"The Children of God (now called "The Family") was the most controversial offshoot of the 1960s Jesus People movement, resulting in reams of negative publicity and mobilizing the nation's first formal anticult organization. Southern Baptist Theological Seminary professor Chancellor has created what is perhaps the most sympathetic book about The Family, using the methodology of oral history to allow the movement's faithful participants to speak for themselves."—Publishers Weekly
From a unique insider’s perspective—including interviews with more than seven-hundred family members—James Chancellor charts The Family’s course since its emergence as the most controversial group to grow out of the Jesus People Movement in the 1960s.
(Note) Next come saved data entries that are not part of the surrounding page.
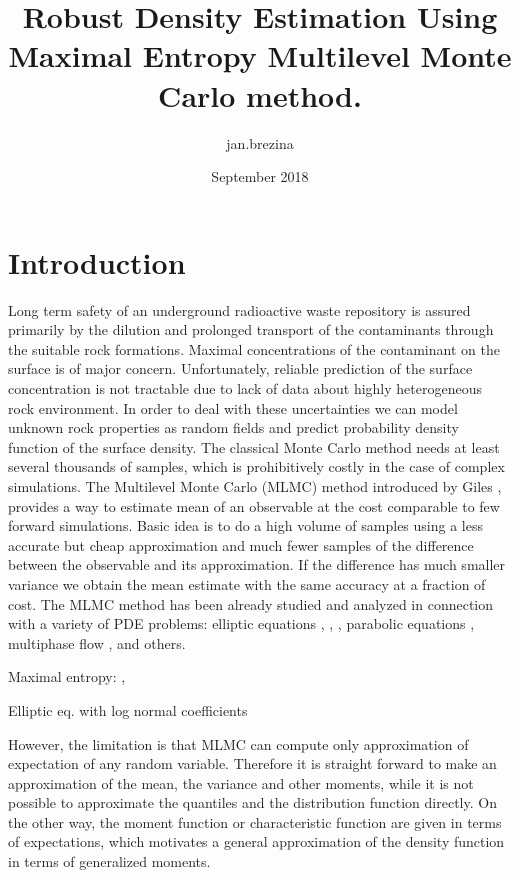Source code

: \documentclass{article}
\title{Robust Density Estimation Using Maximal Entropy Multilevel Monte Carlo method. }
\author{jan.brezina }
\date{September 2018}
\begin{document}
\maketitle

\section{Introduction}
Long term safety of an underground radioactive waste repository is assured primarily by the dilution and 
prolonged transport of the contaminants through the suitable rock formations. Maximal concentrations of the contaminant on the surface is of major concern. Unfortunately, reliable prediction of the surface concentration is not tractable due to lack of data about highly heterogeneous rock environment. In order to deal with these uncertainties we can model unknown rock properties as random fields and predict probability density function of the surface density. 
The classical Monte Carlo method needs at least several thousands of samples, which is prohibitively costly in the case of complex simulations. The Multilevel Monte Carlo (MLMC) method introduced by Giles \cite{Giles2008}, \cite{Giles2015} provides a way to estimate mean of an observable at the cost comparable to few forward simulations. Basic idea is to do a high volume of samples using a less accurate but cheap approximation and much fewer samples of the difference between the observable and its approximation. If the difference has much smaller variance we obtain the mean estimate with the same accuracy at a fraction of cost.  The MLMC method has been already studied and analyzed in connection with a variety of PDE problems: elliptic equations \cite{Barth2011a}, \cite{Cliffe2011a}, \cite{Abdulle2013}, parabolic equations \cite{Barth2013},
multiphase flow \cite{Muller2013}, \cite{Lu2016} and others.


Maximal entropy:
\cite{Barron1991}, \cite{Bierig2016a}

Elliptic eq. with log normal coefficients \cite{Graham2015}






 However, the limitation is that MLMC can compute only approximation of expectation of any random variable. Therefore it is straight forward to make an approximation of the mean, the variance and other moments, while it is not possible to approximate the quantiles and the distribution function directly. On the other way, the moment function or characteristic function are given in terms of expectations, which motivates a general approximation of the density function in terms of generalized moments.
\end{document}

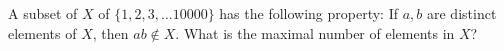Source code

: A subset of $X$ of $\{1,2,3, \ldots 10000 \}$ has the following property: If $a,b$ are distinct elements of $X$,  then $ab\not\in X$. What is the maximal number of elements in $X$?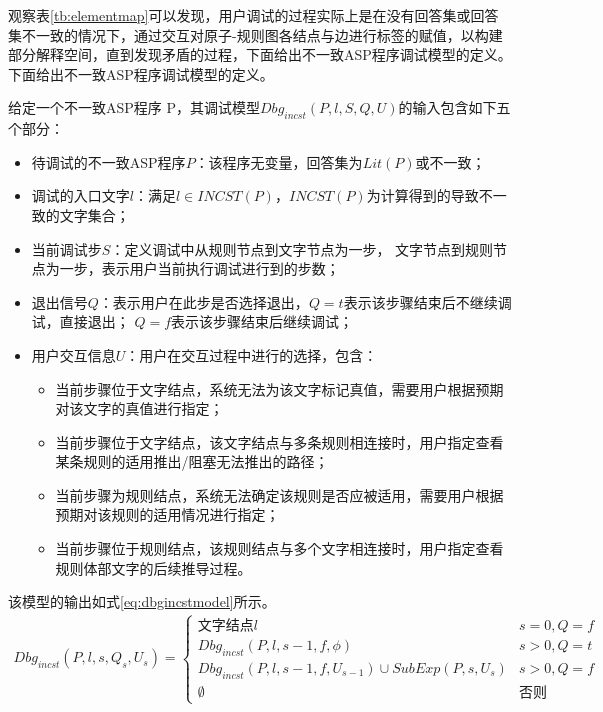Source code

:     观察表\ref{tb:elementmap}可以发现，用户调试的过程实际上是在没有回答集或回答集不一致的情况下，通过交互对原子-规则图各结点与边进行标签的赋值，以构建部分解释空间，直到发现矛盾的过程，下面给出不一致ASP程序调试模型的定义。下面给出不一致ASP程序调试模型的定义。
    \begin{definition}[]
        给定一个不一致ASP程序 P，其调试模型$Dbg_{incst}(P, l, S, Q, U)$的输入包含如下五个部分：
        \begin{itemize}[topsep=0pt]
            \setlength\itemsep{-0.3em}
            \item 待调试的不一致ASP程序$P$：该程序无变量，回答集为$Lit(P)$或不一致；
            \item 调试的入口文字$l$：满足$l \in INCST(P)$，$INCST(P)$为计算得到的导致不一致的文字集合；
            \item 当前调试步$S$：定义调试中从规则节点到文字节点为一步， 文字节点到规则节点为一步，表示用户当前执行调试进行到的步数；
            \item 退出信号$Q$：表示用户在此步是否选择退出，$Q=t$表示该步骤结束后不继续调试，直接退出； $Q=f$表示该步骤结束后继续调试；
            \item 用户交互信息$U$：用户在交互过程中进行的选择，包含：
            \begin{itemize}[topsep=0pt, label=$\circ$]
                \setlength\itemsep{-0.3em}
                \item 当前步骤位于文字结点，系统无法为该文字标记真值，需要用户根据预期对该文字的真值进行指定；
                \item 当前步骤位于文字结点，该文字结点与多条规则相连接时，用户指定查看某条规则的适用推出/阻塞无法推出的路径；
                \item 当前步骤为规则结点，系统无法确定该规则是否应被适用，需要用户根据预期对该规则的适用情况进行指定；
                \item 当前步骤位于规则结点，该规则结点与多个文字相连接时，用户指定查看规则体部文字的后续推导过程。
            \end{itemize}
        \end{itemize}
        
        该模型的输出如式\eqref{eq:dbgincstmodel}所示。
        \begin{align}
            Dbg_{incst}(P, l, s, Q_s, U_s)=
            \begin{cases}
                \text{文字结点} l &s = 0, Q = f\\
                Dbg_{incst}(P, l, s-1, f, \phi) &s > 0, Q = t\\
                Dbg_{incst}(P, l, s-1, f, U_{s-1}) \cup SubExp(P, s, U_s) &s > 0, Q = f\\
                \emptyset &\text{否则}
            \end{cases}
        \end{align}\label{eq:dbgincstmodel}
    \end{definition}
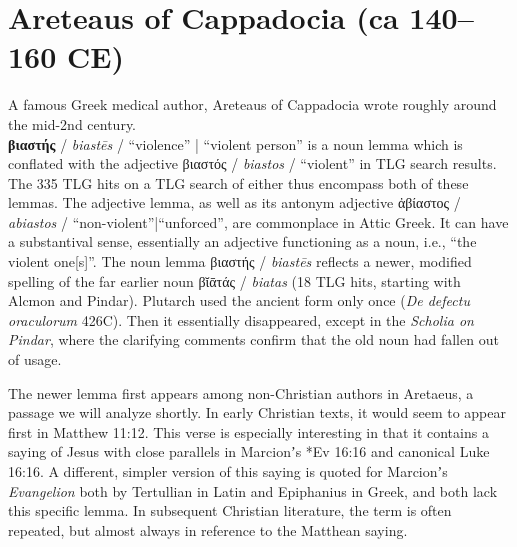 %
%
\chapter{Areteaus of Cappadocia (ca 140--160 CE)}%
\justifying%
\vspace*{3mm}%
%
\noindent{}A famous Greek medical author, Areteaus of Cappadocia wrote roughly around the mid-2nd century. \\[1.5mm]

\noindent{}\textbf{βιαστής} / \textit{biastēs} / “violence” | “violent person” %
is a noun lemma which is conflated with the adjective βιαστός / %
\textit{biastos} / “violent” in TLG search results. %
The 335 TLG hits on a TLG search of either thus encompass both of these lemmas. %
The adjective lemma, as well as its antonym adjective ἀβίαστος / %
\textit{abiastos} / “non-violent”|“unforced”, are commonplace in Attic Greek. %
It can have a substantival sense, essentially an adjective functioning as a noun, %
i.e., “the violent one[s]”. %
The noun lemma βιαστής / \textit{biastēs} reflects a newer, %
modified spelling of the far earlier noun βῐᾱτάς / \textit{biatas} %
(18 TLG hits, starting with Alcmon and Pindar). %
Plutarch used the ancient form only once (\textit{De defectu oraculorum} 426C). %
Then it essentially disappeared, except in the \textit{Scholia on Pindar}, %
where the clarifying comments confirm that the old noun had fallen out of usage.

The newer lemma first appears among non-Christian authors in Aretaeus, %
a passage we will analyze shortly. %
In early Christian texts, it would seem to appear first %
in Matthew 11:12. %
This verse is especially interesting in that it contains a saying of Jesus with %
close parallels in Marcionʼs *Ev 16:16 and canonical Luke 16:16. %
A different, simpler version of this saying is quoted for Marcionʼs \textit{Evangelion} %
both by Tertullian in Latin and Epiphanius in Greek, and both lack this specific lemma. %
In subsequent Christian literature, the term is often repeated, %
but almost always in reference to the Matthean saying. %

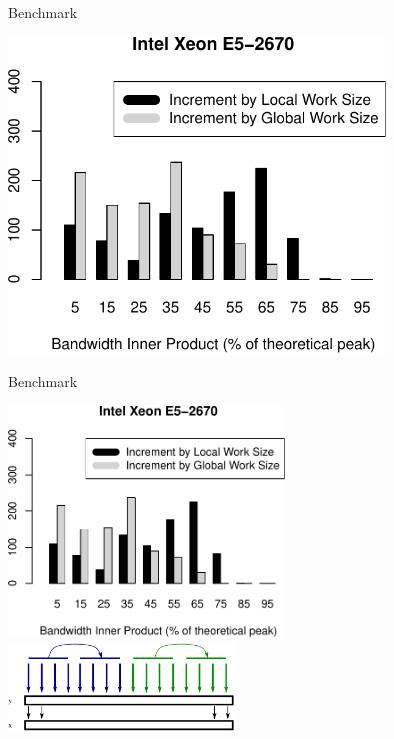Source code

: \begin{frame}{Benchmark}
  \begin{center} \includegraphics[width=0.75\textwidth]{figures/xeon_cpu_double_hist_itertype_dot} \end{center}
\end{frame}

\begin{frame}{Benchmark}
  \begin{center} \includegraphics[width=0.55\textwidth]{figures/xeon_cpu_double_hist_itertype_dot} \\[1em]
                 \includegraphics[width=0.45\textwidth]{figures/copy-kernel-cpu-full} 
  \end{center}
\end{frame}




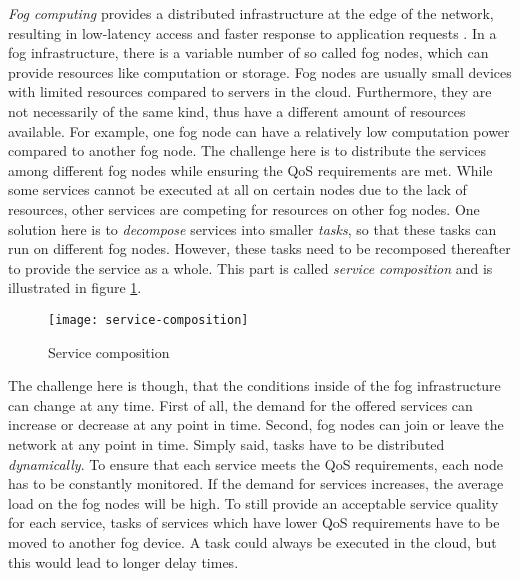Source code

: \textit{Fog computing} provides a distributed infrastructure at the edge of the network, resulting in low-latency access and faster response to application requests \cite{mobility-aware-scheduling}.
In a fog infrastructure, there is a variable number of so called fog nodes, which can provide resources like computation or storage.
Fog nodes are usually small devices with limited resources compared to servers in the cloud.
Furthermore, they are not necessarily of the same kind, thus have a different amount of resources available.
For example, one fog node can have a relatively low computation power compared to another fog node.
The challenge here is to distribute the services among different fog nodes while ensuring the QoS requirements are met.
While some services cannot be executed at all on certain nodes due to the lack of resources, other services are competing for resources on other fog nodes.
One solution here is to \textit{decompose} services into smaller \textit{tasks}, so that these tasks can run on different fog nodes.
However, these tasks need to be recomposed thereafter to provide the service as a whole.
This part is called \textit{service composition} and is illustrated in figure \ref{fig:service-composition}.\\

\begin{figure}[htb]
    \centering
    \texttt{[image: service-composition]}
    \caption{Service composition}
    \label{fig:service-composition}
\end{figure}

The challenge here is though, that the conditions inside of the fog infrastructure can change at any time.
First of all, the demand for the offered services can increase or decrease at any point in time.
Second, fog nodes can join or leave the network at any point in time.
Simply said, tasks have to be distributed \textit{dynamically}.
To ensure that each service meets the QoS requirements, each node has to be constantly monitored.
If the demand for services increases, the average load on the fog nodes will be high.
To still provide an acceptable service quality for each service, tasks of services which have lower QoS requirements have to be moved to another fog device.
A task could always be executed in the cloud, but this would lead to longer delay times.
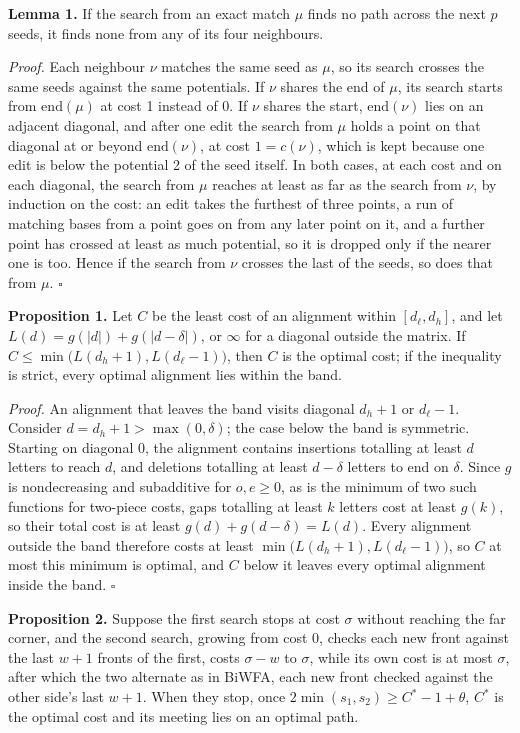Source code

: \documentclass[10pt]{article}
\begin{document}
\textbf{Lemma 1.} If the search from an exact match \(\mu\) finds no path across the next \(p\) seeds, it finds none from any of its four neighbours.

\emph{Proof.} Each neighbour \(\nu\) matches the same seed as \(\mu\), so its search crosses the same seeds against the same potentials. If \(\nu\) shares the end of \(\mu\), its search starts from \(\mathrm{end}(\mu)\) at cost 1 instead of 0. If \(\nu\) shares the start, \(\mathrm{end}(\nu)\) lies on an adjacent diagonal, and after one edit the search from \(\mu\) holds a point on that diagonal at or beyond \(\mathrm{end}(\nu)\), at cost \(1 = c(\nu)\), which is kept because one edit is below the potential 2 of the seed itself. In both cases, at each cost and on each diagonal, the search from \(\mu\) reaches at least as far as the search from \(\nu\), by induction on the cost: an edit takes the furthest of three points, a run of matching bases from a point goes on from any later point on it, and a further point has crossed at least as much potential, so it is dropped only if the nearer one is too. Hence if the search from \(\nu\) crosses the last of the seeds, so does that from \(\mu\). \(\square\)

\textbf{Proposition 1.} Let \(C\) be the least cost of an alignment within \([d_\ell, d_h]\), and let \(L(d) = g(|d|) + g(|d-\delta|)\), or \(\infty\) for a diagonal outside the matrix. If \(C \le \min\bigl(L(d_h+1), L(d_\ell-1)\bigr)\), then \(C\) is the optimal cost; if the inequality is strict, every optimal alignment lies within the band.

\emph{Proof.} An alignment that leaves the band visits diagonal \(d_h+1\) or \(d_\ell-1\). Consider \(d=d_h+1 > \max(0,\delta)\); the case below the band is symmetric. Starting on diagonal 0, the alignment contains insertions totalling at least \(d\) letters to reach \(d\), and deletions totalling at least \(d-\delta\) letters to end on \(\delta\). Since \(g\) is nondecreasing and subadditive for \(o, e \ge 0\), as is the minimum of two such functions for two-piece costs, gaps totalling at least \(k\) letters cost at least \(g(k)\), so their total cost is at least \(g(d)+g(d-\delta)=L(d)\). Every alignment outside the band therefore costs at least \(\min\bigl(L(d_h+1), L(d_\ell-1)\bigr)\), so \(C\) at most this minimum is optimal, and \(C\) below it leaves every optimal alignment inside the band. \(\square\)

\textbf{Proposition 2.} Suppose the first search stops at cost \(\sigma\) without reaching the far corner, and the second search, growing from cost 0, checks each new front against the last \(w+1\) fronts of the first, costs \(\sigma-w\) to \(\sigma\), while its own cost is at most \(\sigma\), after which the two alternate as in BiWFA, each new front checked against the other side's last \(w+1\). When they stop, once \(2\min(s_1, s_2) \ge C^* - 1 + \theta\), \(C^*\) is the optimal cost and its meeting lies on an optimal path.
\end{document}
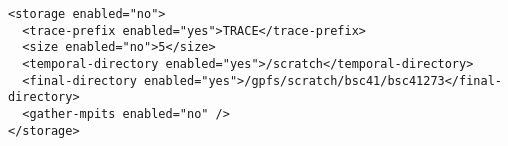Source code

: \begin{verbatim}
<storage enabled="no">
  <trace-prefix enabled="yes">TRACE</trace-prefix>
  <size enabled="no">5</size>
  <temporal-directory enabled="yes">/scratch</temporal-directory>
  <final-directory enabled="yes">/gpfs/scratch/bsc41/bsc41273</final-directory>
  <gather-mpits enabled="no" />
</storage>
\end{verbatim}
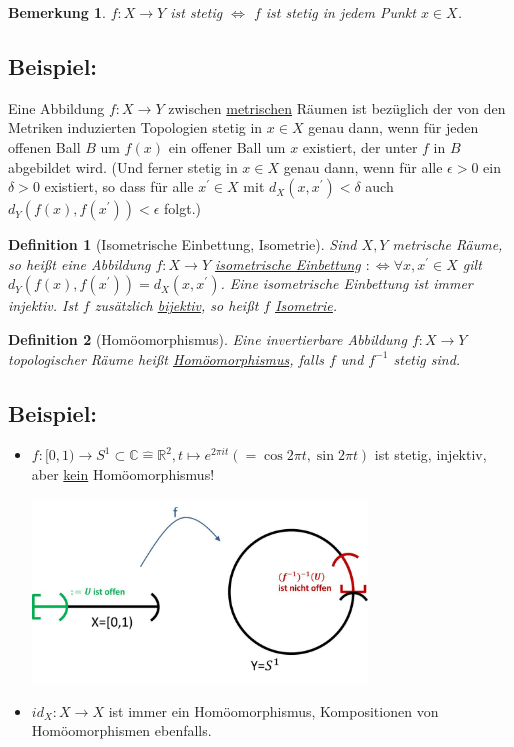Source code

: \documentclass[a4paper,11pt,notitlepage]{report}
\newtheorem{definition}{Definition}[chapter]
\newtheorem{remark}{Bemerkung}[chapter]
\newcommand{\R}{{\ensuremath{\mathbb{R}}}}
\newcommand{\C}{{\ensuremath{\mathbb{C}}}}
\newenvironment{bsp}[1]
{
\setlength{\fboxsep}{10pt}
\subsection*{Beispiel: #1}
\begin{upshape}
}
{
\end{upshape}
}
\begin{document}
\begin{remark}
	$f \colon X \rightarrow Y$ ist stetig $\Leftrightarrow$ $f$ ist stetig in jedem Punkt $x \in X$.
\end{remark}

\begin{bsp}{}
	Eine Abbildung $f \colon X \rightarrow Y$ zwischen \underline{metrischen} Räumen ist bezüglich der von den Metriken induzierten Topologien stetig in $x \in X$ genau dann, wenn für jeden offenen Ball $B$ um $f(x)$ ein offener Ball um $x$ existiert, der unter $f$ in $B$ abgebildet wird. (Und ferner stetig in $x \in X$ genau dann, wenn für alle $\epsilon > 0$ ein $\delta > 0$ existiert, so dass für alle $x^\prime \in X$ mit $d_X(x,x^\prime) < \delta$ auch $d_Y \left( f(x), f(x^\prime) \right) < \epsilon$ folgt.) 
\end{bsp}

\begin{definition}[Isometrische Einbettung, Isometrie]
	Sind $X,Y$ metrische Räume, so heißt eine Abbildung $f \colon X \rightarrow Y$ \underline{isometrische Einbettung}
	\newline	
	 $: \Leftrightarrow \forall x, x^\prime \in X$ gilt $d_Y \left ( f(x), f(x^\prime) \right ) = d_X (x, x^\prime)$.
	\newline
	Eine isometrische Einbettung ist immer injektiv.
	\newline
	Ist $f$ zusätzlich \underline{bijektiv}, so heißt $f$ \underline{\underline{Isometrie}}. 
\end{definition}

\begin{definition}[Homöomorphismus]
	Eine invertierbare Abbildung $f \colon X \rightarrow Y$ topologischer Räume heißt \underline{Homöomorphismus}, falls $f$ und $f^{-1}$ stetig sind.
\end{definition}

\begin{bsp}{}
	\begin{itemize}
		\item $f \colon [0,1) \rightarrow S^1 \subset \C \hat{=} \R^2, t \mapsto e^{2 \pi i t} (= \cos {2 \pi t}, \sin {2 \pi t})$ ist stetig, injektiv, aber \underline{kein} Homöomorphismus!
		\begin{center}
		\includegraphics[width=0.7\textwidth]{images/0_1_nach_S1_f-1_nicht_stetig.jpg}
		\end{center}
		\item $id_X \colon X \rightarrow X$ ist immer ein Homöomorphismus, Kompositionen von Homöomorphismen ebenfalls.
	\end{itemize}
\end{bsp}
\end{document}
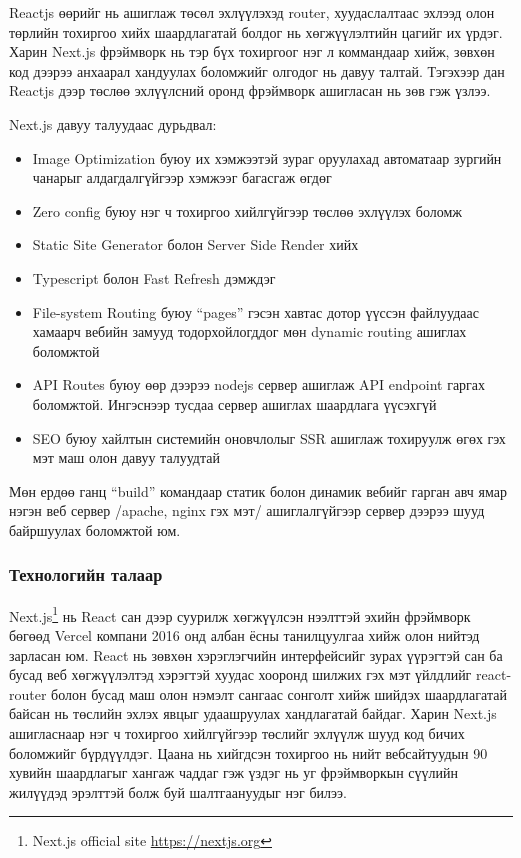 Reactjs өөрийг нь ашиглаж төсөл эхлүүлэхэд router, хуудаслалтаас эхлээд олон төрлийн тохиргоо хийх шаардлагатай болдог нь хөгжүүлэлтийн цагийг их үрдэг. Харин Next.js фрэймворк нь тэр бүх тохиргоог нэг л коммандаар хийж, зөвхөн код дээрээ анхаарал хандуулах боломжийг олгодог нь давуу талтай. Тэгэхээр дан Reactjs дээр төслөө эхлүүлсний оронд фрэймворк ашигласан нь зөв гэж үзлээ.

Next.js давуу талуудаас дурьдвал:
\begin{itemize}
	\item Image Optimization буюу их хэмжээтэй зураг оруулахад автоматаар зургийн чанарыг алдагдалгүйгээр хэмжээг багасгаж өгдөг
	\item Zero config буюу нэг ч тохиргоо хийлгүйгээр төслөө эхлүүлэх боломж
	\item Static Site Generator болон Server Side Render хийх
	\item Typescript болон Fast Refresh дэмждэг
	\item File-system Routing буюу “pages” гэсэн хавтас дотор үүссэн файлуудаас хамаарч вебийн замууд тодорхойлогддог мөн dynamic routing ашиглах боломжтой
	\item API Routes буюу өөр дээрээ nodejs сервер ашиглаж API endpoint гаргах боломжтой. Ингэснээр тусдаа сервер ашиглах шаардлага үүсэхгүй 
	\item SEO буюу хайлтын системийн оновчлолыг SSR ашиглаж тохируулж өгөх гэх мэт маш олон давуу талуудтай
\end{itemize}

Мөн ердөө ганц “build” командаар статик болон динамик вебийг гарган авч ямар нэгэн веб сервер /apache, nginx гэх мэт/ ашиглалгүйгээр сервер дээрээ шууд байршуулах боломжтой юм.

\subsubsection{Технологийн талаар}

Next.js\footnote{Next.js official site \url{https://nextjs.org}} нь React сан дээр суурилж хөгжүүлсэн нээлттэй эхийн фрэймворк бөгөөд Vercel компани 2016 онд албан ёсны танилцуулгаа хийж олон нийтэд зарласан юм. React нь зөвхөн хэрэглэгчийн интерфейсийг зурах үүрэгтэй сан ба бусад веб хөгжүүлэлтэд хэрэгтэй хуудас хооронд шилжих гэх мэт үйлдлийг react-router болон бусад маш олон нэмэлт сангаас сонголт хийж шийдэх шаардлагатай байсан нь төслийн эхлэх явцыг удаашруулах хандлагатай байдаг. Харин Next.js ашигласнаар нэг ч тохиргоо хийлгүйгээр төслийг эхлүүлж шууд код бичих боломжийг бүрдүүлдэг. Цаана нь хийгдсэн тохиргоо нь нийт вебсайтуудын 90 хувийн шаардлагыг хангаж чаддаг гэж үздэг нь уг фрэймворкын сүүлийн жилүүдэд эрэлттэй болж буй шалтгаануудыг нэг билээ.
Chancellor, who had extraordinary access to rare Family records, includes the experiences of members who have remained loyal to the community and to the founding vision of their prophet, David Brandt Berg. In the first book of its kind—comprising often painful personal histories and firsthand accounts—Chancellor focuses on the motivation and process of becoming a Child of God, the core beliefs of the community, the mission of the disciples, their shifting sexual mores, and the cost of membership in terms of internal discipline and external persecution.
Intense confrontation with the legal, religious, political, and educational establishment marked the movement’s activities from the beginning. The young disciples heeded the call of their prophet to flee a soon-to-be-destroyed North America. Dispersed throughout Europe, Latin America, Africa, and East Asia, they virtually disappeared from the American landscape. In the late 1980s, The Family had gone through extreme theological and lifestyle changes, including a radical reordering of their sexual ethos. The Children of God started to come home. Now a worldwide counterculture of some twelve thousand members, the movement’s colorful history reveals a profoundly religious group that has tested the limits of human experience.
James D. Chancellor is W. 0. Carver Professor of World Religions and Christian Missions at the Southern Baptist Theological Seminary. He served for one year as a visiting scholar at the University of Manitoba and has lectured at theological institutions in Trinidad, Singapore, and the Philippines. He has published articles in the Southern Baptist Journal of Theology and Review and Expositor.